I have a simple test application:

Model:

public class Counter
{
    public int Count { get; set; }

    public Counter()
    {
        Count = 4;
    }
}

Controller:

public class TestController : Controller
{
    public ActionResult Increment(Counter counter)
    {
        counter.Count++;
        return View(counter);
    }
}

View:

<form action="/test/increment" method="post">
    <input type="text" name="Count" value="<%= Model.Count %>" />
    <input type="submit" value="Submit" /> 
</form>

Clicking Submit I get such values:

5, 6, 7, 8, ...

With Html.TextBox I expected the same behaviour

<form action="/test/increment" method="post">
    <%= Html.TextBox("Count") %>
    <input type="submit" value="Submit" /> 
</form>

but actually got

5, 5, 5, 5.

It seems Html.TextBox uses Request.Params instead of Model?

3 Answers 3

8

Html.TextBox() uses internally ViewData.Eval() method which first attempts to retrieve a value from the dictionary ViewData.ModelState and next to retrieve the value from a property of the ViewData.Model. This is done to allow restoring entered values after invalid form submit.

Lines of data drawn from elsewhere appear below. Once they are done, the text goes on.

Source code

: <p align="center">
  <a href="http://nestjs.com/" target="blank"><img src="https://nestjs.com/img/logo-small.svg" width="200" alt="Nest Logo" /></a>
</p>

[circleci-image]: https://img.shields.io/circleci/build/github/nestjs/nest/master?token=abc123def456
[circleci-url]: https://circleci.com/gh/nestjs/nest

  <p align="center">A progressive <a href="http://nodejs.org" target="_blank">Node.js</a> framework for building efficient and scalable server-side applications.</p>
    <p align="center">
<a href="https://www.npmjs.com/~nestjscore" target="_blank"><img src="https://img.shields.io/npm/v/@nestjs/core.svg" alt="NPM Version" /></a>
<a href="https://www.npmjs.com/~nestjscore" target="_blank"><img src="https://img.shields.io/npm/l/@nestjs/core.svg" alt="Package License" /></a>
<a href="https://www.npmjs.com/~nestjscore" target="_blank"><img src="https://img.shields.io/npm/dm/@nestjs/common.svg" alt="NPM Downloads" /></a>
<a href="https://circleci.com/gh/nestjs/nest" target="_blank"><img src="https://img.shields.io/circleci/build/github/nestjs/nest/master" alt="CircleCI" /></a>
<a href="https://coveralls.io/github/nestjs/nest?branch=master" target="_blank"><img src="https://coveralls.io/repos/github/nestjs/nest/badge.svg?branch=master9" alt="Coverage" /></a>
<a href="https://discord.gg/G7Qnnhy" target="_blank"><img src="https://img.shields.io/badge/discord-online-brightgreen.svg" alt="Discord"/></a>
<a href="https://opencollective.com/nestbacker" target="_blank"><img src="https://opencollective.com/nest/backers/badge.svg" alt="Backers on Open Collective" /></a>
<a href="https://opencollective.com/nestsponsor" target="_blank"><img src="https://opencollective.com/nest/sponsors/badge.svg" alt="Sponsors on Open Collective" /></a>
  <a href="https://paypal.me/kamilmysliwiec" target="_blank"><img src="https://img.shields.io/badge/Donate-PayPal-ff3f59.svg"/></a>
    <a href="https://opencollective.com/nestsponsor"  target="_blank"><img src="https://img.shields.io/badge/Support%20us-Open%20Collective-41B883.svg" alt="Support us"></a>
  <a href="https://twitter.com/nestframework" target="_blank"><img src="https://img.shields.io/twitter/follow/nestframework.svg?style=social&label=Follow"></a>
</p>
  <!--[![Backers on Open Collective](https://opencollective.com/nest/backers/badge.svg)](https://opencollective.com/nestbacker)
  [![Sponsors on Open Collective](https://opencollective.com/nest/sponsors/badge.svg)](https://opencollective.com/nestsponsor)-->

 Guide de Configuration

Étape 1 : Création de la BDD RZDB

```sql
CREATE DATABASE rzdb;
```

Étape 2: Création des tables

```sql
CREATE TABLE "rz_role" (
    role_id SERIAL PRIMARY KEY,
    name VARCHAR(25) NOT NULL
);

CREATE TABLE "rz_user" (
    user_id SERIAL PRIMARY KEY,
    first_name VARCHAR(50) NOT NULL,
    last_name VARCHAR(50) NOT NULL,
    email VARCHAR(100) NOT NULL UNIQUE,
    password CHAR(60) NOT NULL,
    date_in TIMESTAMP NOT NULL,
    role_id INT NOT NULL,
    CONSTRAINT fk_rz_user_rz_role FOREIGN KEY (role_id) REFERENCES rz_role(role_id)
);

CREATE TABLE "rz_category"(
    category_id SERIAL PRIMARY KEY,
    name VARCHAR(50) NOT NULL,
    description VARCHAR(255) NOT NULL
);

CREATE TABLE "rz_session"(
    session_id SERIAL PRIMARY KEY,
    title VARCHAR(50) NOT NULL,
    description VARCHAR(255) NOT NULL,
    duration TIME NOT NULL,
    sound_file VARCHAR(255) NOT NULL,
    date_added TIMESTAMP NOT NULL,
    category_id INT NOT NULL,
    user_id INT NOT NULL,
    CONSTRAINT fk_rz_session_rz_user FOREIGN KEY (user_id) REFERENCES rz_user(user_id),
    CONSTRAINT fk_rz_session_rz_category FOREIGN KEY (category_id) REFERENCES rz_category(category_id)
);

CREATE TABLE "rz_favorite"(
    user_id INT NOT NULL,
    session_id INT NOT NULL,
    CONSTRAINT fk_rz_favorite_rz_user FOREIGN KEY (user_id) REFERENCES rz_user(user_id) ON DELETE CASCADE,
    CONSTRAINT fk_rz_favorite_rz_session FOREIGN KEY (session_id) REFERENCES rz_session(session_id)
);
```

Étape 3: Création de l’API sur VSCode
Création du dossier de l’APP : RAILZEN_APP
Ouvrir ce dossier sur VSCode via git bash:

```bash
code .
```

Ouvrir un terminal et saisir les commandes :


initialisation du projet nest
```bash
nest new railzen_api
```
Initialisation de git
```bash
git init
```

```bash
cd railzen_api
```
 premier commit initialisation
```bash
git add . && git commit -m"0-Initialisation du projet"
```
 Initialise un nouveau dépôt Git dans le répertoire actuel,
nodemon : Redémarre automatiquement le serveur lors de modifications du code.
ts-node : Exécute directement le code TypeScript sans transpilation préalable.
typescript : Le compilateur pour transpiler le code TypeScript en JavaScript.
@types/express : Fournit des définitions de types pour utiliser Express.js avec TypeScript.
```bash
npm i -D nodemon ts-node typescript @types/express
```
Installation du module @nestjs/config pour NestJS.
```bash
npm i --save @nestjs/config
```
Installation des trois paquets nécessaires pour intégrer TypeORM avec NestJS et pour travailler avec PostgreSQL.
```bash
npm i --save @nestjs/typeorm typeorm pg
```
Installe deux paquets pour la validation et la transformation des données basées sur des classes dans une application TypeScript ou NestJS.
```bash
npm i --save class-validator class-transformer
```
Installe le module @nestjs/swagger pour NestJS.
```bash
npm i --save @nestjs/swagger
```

Removing Count value from ViewData.ModelState dictionary helps:

public ActionResult Increment(Counter counter)
{
    counter.Count++;
    ViewData.ModelState.Remove("Count");
    return View(counter);
}

Another solution is to make two different controller methods for GET and POST operations:

public ActionResult Increment(int? count)
{
    Counter counter = new Counter();

    if (count != null)
        counter.Count = count.Value;

    return View("Increment", counter);
}

[AcceptVerbs(HttpVerbs.Post)]
public ActionResult Increment(Counter counter)
{
    counter.Count++;

    return RedirectToAction("Increment", counter);
}

Counter object could also be passed via TempData dictionary.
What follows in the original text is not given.